The past few weeks have been filled with one hassle after another – broken laptop, car needs lots of work, heater broke down, Mark’s hours got cut, and on it went. HOWEVER, the past few weeks have been PHENOMENAL as far as what I’m learning. 🙂
And I wish I had a ton of time to write it all out, but I don’t.
So I’ll just say this. Person after person has come up to me and said, so I feel like God just wants you to rest. I think you need to quit striving. Those people hadn’t a clue about what was going on in my life. Then a longtime friend called and said hey what’s going on? She patiently listened and then responded with something to the effect of saying that in her experience the change we long for most comes after we decide to just make the most of what we’ve got. And I knew that, but I also knew that she heard me. She fully listened and then said those simple words. Then I had another chat with a lovely lady about some of what she’s going through, and she confirmed what I’m learning as she’s learning it too.
Then Sunday happened, the Sunday night service happened, which I learned a ton from, and then I read this –
Uh, hello, Hebrews 4 – 11. The story of my life as God has been trying to teach me to enter His rest. The Heroes of our Faith longed to enter His rest. They pressed on in faith knowing that it would come, even if they didn’t see it in their lifetime. And what is His rest? Absolutely everything that Jesus did on the cross for us. And this is where I wish I had a lot more time as I would type it all out. Jesus accomplished all that we need for this life through His death and ressurrection. If we read through the Epistles, we can note that everything is in Him, through Him. I don’t have to strive, because He did it already. He’s provided it already! Holy smokes, I finally get it. I got it in my head a long time ago, but I’ve caught it in my heart, in my life being now. All of my family will say a huge hearty amen and thank You Lord! 🙂 It’s only taken me forever . . . but at least I got it now.
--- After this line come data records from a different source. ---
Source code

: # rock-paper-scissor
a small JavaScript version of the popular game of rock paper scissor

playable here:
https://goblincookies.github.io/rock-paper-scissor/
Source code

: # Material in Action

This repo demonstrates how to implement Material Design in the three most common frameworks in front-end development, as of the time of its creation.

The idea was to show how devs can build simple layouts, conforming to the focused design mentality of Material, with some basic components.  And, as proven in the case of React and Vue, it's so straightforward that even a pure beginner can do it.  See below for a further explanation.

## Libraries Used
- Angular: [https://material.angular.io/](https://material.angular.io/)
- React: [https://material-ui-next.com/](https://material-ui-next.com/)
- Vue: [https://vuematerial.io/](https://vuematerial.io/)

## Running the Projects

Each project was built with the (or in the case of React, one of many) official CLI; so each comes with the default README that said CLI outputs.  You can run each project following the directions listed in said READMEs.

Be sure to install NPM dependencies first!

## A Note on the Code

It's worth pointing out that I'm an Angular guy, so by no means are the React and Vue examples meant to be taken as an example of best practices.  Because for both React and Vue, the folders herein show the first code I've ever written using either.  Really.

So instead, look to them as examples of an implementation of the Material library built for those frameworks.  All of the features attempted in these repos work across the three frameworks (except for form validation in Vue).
So the things that bug me most about my circumstances may not change today, but they may change next week or next month or next year. And I will rejoice, celebrate, and praise the Lord when they do. But for now, I’m still going to rejoice, celebrate, and praise Him, because He is a good God who keeps His promises. And He’s promised some things to me that I fully intend to see. But even if He hadn’t, I still get to go to heaven and be rid of this life at some point in time. That by itself is enough, but He’s promised a whole lot more. And I intend to get out of my pit and live in the whole lot more.